◆ Assigned task: Select all lines in the records that include "normal".

BEGIN Data extract

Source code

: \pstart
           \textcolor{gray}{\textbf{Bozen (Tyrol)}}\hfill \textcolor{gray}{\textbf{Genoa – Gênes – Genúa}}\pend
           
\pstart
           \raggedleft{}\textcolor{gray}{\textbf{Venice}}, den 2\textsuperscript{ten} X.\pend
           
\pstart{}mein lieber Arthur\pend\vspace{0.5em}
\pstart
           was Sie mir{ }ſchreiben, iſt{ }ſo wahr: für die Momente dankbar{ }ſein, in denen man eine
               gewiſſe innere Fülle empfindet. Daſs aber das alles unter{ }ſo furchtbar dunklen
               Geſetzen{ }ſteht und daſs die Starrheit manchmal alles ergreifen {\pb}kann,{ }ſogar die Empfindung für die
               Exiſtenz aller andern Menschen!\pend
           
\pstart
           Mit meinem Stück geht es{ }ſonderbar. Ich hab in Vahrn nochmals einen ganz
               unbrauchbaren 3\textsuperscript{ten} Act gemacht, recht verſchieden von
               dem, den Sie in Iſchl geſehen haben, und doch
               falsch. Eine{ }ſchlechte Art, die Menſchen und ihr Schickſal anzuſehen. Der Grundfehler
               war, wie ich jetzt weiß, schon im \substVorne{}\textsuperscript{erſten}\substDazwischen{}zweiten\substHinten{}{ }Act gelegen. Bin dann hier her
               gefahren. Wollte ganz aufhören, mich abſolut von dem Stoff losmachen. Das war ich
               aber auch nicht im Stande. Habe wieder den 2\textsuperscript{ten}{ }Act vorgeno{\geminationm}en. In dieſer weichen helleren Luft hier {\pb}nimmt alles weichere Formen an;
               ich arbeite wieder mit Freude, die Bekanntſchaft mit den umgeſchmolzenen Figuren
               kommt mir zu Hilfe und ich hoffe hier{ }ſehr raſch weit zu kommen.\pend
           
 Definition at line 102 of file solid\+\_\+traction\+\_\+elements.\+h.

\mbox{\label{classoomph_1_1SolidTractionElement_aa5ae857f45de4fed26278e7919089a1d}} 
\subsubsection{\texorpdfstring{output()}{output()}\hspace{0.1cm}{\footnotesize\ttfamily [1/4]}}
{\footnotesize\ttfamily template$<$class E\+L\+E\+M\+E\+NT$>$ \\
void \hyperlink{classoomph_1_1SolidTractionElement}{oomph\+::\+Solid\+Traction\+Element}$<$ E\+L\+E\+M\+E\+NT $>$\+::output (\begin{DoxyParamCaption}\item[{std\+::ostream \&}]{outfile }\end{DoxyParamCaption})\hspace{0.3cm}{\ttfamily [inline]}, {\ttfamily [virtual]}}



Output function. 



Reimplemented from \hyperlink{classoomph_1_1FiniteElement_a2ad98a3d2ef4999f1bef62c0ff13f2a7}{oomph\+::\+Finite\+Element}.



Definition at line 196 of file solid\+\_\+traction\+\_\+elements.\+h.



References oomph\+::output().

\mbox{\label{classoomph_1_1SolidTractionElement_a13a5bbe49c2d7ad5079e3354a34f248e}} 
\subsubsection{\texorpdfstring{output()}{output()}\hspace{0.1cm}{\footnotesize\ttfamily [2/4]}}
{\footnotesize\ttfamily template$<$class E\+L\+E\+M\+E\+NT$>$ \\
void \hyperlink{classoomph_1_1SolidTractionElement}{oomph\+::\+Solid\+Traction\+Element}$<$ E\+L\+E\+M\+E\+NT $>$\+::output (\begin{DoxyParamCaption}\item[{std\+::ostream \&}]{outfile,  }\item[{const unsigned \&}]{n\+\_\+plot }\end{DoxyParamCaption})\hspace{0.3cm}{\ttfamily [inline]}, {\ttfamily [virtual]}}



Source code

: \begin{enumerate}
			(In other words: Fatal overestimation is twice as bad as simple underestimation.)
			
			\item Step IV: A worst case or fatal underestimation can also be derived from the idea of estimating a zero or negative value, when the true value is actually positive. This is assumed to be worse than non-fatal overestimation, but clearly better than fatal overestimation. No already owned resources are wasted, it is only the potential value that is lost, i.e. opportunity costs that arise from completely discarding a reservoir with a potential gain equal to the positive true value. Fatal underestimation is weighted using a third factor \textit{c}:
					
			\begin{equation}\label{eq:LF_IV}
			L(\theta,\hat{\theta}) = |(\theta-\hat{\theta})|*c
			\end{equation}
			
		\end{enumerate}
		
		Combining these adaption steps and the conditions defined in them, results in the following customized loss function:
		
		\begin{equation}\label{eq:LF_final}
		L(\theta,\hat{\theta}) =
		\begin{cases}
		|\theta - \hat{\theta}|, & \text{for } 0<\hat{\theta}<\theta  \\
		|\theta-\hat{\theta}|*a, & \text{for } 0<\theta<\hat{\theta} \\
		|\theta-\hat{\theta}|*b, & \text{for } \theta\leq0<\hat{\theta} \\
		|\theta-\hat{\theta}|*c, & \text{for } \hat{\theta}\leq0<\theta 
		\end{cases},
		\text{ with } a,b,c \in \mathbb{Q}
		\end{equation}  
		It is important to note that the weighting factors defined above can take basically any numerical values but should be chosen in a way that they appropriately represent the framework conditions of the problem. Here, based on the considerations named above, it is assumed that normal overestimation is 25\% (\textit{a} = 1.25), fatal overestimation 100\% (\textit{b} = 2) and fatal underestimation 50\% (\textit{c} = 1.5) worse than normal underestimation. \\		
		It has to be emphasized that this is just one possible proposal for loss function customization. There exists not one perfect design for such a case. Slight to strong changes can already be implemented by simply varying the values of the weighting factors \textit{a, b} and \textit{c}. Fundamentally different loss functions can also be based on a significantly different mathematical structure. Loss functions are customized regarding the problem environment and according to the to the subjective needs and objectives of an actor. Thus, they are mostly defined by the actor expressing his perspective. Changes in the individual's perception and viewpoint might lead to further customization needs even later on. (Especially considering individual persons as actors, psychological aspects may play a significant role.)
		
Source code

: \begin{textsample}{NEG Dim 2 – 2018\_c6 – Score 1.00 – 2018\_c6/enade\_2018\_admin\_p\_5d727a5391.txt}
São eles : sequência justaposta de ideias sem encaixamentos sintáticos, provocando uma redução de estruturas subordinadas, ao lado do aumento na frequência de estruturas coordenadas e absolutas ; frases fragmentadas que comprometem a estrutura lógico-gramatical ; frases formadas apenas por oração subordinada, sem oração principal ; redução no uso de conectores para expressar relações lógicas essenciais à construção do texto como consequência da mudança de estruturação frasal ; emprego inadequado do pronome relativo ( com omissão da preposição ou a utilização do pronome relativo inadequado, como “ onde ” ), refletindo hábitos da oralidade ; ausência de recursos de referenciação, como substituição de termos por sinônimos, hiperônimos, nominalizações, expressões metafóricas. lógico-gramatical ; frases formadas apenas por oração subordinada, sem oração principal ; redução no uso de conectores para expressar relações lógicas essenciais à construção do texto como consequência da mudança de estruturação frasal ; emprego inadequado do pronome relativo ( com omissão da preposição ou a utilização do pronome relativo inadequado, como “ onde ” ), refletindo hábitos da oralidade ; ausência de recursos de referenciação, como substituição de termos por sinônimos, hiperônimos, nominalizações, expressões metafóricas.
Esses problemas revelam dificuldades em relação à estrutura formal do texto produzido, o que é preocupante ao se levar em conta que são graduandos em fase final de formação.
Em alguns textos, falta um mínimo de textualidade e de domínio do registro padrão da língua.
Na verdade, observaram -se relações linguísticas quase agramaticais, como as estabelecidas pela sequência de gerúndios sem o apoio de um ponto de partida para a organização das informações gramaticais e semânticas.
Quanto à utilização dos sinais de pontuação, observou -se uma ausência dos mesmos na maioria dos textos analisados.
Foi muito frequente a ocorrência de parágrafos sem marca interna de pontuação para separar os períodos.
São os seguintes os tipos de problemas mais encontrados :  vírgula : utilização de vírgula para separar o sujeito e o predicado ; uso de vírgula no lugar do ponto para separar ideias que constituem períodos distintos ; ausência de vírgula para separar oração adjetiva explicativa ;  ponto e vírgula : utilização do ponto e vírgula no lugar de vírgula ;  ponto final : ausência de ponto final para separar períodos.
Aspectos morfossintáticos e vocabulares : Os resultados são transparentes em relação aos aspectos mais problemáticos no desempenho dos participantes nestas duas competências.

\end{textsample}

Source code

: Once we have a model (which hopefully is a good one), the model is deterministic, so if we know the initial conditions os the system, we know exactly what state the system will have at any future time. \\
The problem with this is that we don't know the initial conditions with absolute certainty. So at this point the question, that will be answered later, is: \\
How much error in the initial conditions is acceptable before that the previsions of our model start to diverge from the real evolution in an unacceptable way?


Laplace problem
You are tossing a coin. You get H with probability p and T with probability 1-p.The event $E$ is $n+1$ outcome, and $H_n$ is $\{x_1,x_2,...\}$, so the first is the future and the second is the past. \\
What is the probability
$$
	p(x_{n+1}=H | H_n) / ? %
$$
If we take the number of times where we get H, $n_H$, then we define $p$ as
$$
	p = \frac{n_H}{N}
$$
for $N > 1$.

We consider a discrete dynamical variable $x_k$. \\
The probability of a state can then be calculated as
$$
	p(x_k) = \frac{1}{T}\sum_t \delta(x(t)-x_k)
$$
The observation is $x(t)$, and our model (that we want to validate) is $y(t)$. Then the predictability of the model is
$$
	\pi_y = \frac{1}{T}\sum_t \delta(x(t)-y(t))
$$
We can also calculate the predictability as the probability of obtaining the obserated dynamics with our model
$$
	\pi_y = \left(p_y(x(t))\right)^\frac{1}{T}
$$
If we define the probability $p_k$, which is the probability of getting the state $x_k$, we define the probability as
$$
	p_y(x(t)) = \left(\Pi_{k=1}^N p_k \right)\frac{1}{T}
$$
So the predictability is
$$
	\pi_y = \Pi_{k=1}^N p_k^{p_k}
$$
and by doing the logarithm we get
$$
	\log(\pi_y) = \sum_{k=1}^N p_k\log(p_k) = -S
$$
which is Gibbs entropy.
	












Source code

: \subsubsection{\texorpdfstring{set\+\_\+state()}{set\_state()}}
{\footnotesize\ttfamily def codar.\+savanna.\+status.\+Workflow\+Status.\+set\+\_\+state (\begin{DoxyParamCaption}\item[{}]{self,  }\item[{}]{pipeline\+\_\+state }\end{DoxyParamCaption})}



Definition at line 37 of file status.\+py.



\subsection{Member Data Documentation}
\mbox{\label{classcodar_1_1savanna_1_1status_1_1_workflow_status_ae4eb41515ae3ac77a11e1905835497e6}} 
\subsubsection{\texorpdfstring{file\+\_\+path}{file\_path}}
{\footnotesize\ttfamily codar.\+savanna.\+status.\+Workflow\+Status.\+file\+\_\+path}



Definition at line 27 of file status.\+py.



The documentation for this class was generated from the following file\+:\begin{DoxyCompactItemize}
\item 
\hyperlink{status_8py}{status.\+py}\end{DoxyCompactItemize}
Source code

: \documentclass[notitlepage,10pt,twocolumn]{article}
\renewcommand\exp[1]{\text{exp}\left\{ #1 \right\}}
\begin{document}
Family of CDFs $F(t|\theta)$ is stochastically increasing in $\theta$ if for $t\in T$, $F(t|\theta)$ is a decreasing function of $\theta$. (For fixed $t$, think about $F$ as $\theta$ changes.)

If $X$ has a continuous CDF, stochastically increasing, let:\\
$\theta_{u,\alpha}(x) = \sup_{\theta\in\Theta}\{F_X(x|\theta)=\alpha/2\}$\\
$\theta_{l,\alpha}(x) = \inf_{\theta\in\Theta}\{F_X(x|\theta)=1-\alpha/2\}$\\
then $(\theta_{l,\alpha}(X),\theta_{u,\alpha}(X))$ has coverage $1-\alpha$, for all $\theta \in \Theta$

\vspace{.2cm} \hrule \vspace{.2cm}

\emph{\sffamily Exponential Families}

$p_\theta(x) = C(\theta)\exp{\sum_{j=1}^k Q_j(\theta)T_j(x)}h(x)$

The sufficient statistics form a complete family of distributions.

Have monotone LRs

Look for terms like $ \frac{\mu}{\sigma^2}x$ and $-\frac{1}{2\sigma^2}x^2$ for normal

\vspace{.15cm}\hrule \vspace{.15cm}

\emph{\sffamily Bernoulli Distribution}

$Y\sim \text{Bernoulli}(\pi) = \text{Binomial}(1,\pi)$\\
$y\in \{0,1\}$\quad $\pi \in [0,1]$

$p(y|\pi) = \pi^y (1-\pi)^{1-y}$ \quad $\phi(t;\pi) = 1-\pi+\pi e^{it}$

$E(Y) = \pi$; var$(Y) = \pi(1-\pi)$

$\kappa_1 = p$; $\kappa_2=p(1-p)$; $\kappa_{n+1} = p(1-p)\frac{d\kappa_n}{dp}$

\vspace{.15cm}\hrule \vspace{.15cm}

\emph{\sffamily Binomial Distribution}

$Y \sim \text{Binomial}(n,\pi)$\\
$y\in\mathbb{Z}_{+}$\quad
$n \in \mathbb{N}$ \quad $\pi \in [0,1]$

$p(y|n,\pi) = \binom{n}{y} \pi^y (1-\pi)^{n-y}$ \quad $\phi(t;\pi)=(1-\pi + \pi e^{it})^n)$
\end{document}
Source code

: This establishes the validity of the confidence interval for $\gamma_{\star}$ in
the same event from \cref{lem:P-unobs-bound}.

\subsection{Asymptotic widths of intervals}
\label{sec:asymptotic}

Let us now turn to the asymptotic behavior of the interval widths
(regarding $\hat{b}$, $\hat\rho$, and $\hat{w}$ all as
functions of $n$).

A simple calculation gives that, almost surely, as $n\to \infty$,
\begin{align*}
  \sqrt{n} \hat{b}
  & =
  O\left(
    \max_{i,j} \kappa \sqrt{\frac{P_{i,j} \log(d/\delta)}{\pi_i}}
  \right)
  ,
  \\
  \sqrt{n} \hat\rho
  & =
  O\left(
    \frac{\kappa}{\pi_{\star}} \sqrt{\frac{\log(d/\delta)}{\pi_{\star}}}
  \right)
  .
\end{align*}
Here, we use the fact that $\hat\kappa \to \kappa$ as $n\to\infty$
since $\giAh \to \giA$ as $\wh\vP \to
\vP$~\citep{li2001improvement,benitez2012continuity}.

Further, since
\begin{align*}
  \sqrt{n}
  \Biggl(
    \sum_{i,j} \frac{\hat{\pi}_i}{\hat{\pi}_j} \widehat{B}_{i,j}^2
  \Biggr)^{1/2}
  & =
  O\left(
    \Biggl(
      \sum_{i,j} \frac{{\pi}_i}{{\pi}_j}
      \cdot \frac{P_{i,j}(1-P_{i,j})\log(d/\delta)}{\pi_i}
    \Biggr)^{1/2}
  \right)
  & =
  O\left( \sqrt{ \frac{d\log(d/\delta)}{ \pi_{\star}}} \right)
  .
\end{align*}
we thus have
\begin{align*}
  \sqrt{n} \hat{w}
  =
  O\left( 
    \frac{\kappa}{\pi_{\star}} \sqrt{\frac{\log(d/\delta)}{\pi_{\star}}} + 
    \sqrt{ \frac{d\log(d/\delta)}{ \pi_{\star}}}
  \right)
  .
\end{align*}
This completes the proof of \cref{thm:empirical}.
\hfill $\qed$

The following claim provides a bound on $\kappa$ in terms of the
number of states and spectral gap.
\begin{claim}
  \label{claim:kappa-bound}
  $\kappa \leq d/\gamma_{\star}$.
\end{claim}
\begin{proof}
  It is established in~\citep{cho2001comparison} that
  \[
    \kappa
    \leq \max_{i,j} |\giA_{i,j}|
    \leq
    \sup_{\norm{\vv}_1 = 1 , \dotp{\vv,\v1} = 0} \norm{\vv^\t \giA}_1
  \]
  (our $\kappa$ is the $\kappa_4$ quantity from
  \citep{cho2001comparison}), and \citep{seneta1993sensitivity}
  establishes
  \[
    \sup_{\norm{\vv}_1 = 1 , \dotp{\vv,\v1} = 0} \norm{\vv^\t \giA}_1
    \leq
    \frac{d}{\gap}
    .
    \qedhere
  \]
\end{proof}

END Data extract

◆ Result of this task:
		It is important to note that the weighting factors defined above can take basically any numerical values but should be chosen in a way that they appropriately represent the framework conditions of the problem. Here, based on the considerations named above, it is assumed that normal overestimation is 25\% (\textit{a} = 1.25), fatal overestimation 100\% (\textit{b} = 2) and fatal underestimation 50\% (\textit{c} = 1.5) worse than normal underestimation. \\		
Look for terms like $ \frac{\mu}{\sigma^2}x$ and $-\frac{1}{2\sigma^2}x^2$ for normal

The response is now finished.